+++ Record excerpts +++

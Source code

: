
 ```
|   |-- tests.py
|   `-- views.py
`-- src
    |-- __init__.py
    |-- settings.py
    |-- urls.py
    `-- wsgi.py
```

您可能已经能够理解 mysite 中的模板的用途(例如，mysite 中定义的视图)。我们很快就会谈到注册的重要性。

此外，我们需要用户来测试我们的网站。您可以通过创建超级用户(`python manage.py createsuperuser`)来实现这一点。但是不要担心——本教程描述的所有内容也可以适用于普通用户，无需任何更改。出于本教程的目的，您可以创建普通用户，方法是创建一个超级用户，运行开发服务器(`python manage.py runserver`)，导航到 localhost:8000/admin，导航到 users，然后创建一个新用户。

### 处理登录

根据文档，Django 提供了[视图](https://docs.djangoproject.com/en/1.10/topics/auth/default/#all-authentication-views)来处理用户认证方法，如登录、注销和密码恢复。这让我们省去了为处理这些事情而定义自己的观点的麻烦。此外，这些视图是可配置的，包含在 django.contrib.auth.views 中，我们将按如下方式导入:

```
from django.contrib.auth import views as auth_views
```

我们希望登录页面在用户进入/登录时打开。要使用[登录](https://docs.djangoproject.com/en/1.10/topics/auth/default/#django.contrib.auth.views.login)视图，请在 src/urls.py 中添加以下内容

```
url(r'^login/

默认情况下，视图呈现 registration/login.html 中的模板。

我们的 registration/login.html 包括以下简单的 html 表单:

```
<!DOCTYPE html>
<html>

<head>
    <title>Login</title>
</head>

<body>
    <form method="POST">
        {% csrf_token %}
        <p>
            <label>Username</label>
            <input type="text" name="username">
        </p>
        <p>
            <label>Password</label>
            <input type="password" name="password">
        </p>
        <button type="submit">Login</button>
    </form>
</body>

+++

▶ **Task to carry out**: Transcribe the data exactly.

▶ **Output**:
Source code

:
 ```
|   |-- tests.py
|   `-- views.py
`-- src
    |-- __init__.py
    |-- settings.py
    |-- urls.py
    `-- wsgi.py
```

您可能已经能够理解 mysite 中的模板的用途(例如，mysite 中定义的视图)。我们很快就会谈到注册的重要性。

此外，我们需要用户来测试我们的网站。您可以通过创建超级用户(`python manage.py createsuperuser`)来实现这一点。但是不要担心——本教程描述的所有内容也可以适用于普通用户，无需任何更改。出于本教程的目的，您可以创建普通用户，方法是创建一个超级用户，运行开发服务器(`python manage.py runserver`)，导航到 localhost:8000/admin，导航到 users，然后创建一个新用户。

### 处理登录

根据文档，Django 提供了[视图](https://docs.djangoproject.com/en/1.10/topics/auth/default/#all-authentication-views)来处理用户认证方法，如登录、注销和密码恢复。这让我们省去了为处理这些事情而定义自己的观点的麻烦。此外，这些视图是可配置的，包含在 django.contrib.auth.views 中，我们将按如下方式导入:

```
from django.contrib.auth import views as auth_views
```

我们希望登录页面在用户进入/登录时打开。要使用[登录](https://docs.djangoproject.com/en/1.10/topics/auth/default/#django.contrib.auth.views.login)视图，请在 src/urls.py 中添加以下内容

```
url(r'^login/

默认情况下，视图呈现 registration/login.html 中的模板。

我们的 registration/login.html 包括以下简单的 html 表单:

```
<!DOCTYPE html>
<html>

<head>
    <title>Login</title>
</head>

<body>
    <form method="POST">
        {% csrf_token %}
        <p>
            <label>Username</label>
            <input type="text" name="username">
        </p>
        <p>
            <label>Password</label>
            <input type="password" name="password">
        </p>
        <button type="submit">Login</button>
    </form>
</body>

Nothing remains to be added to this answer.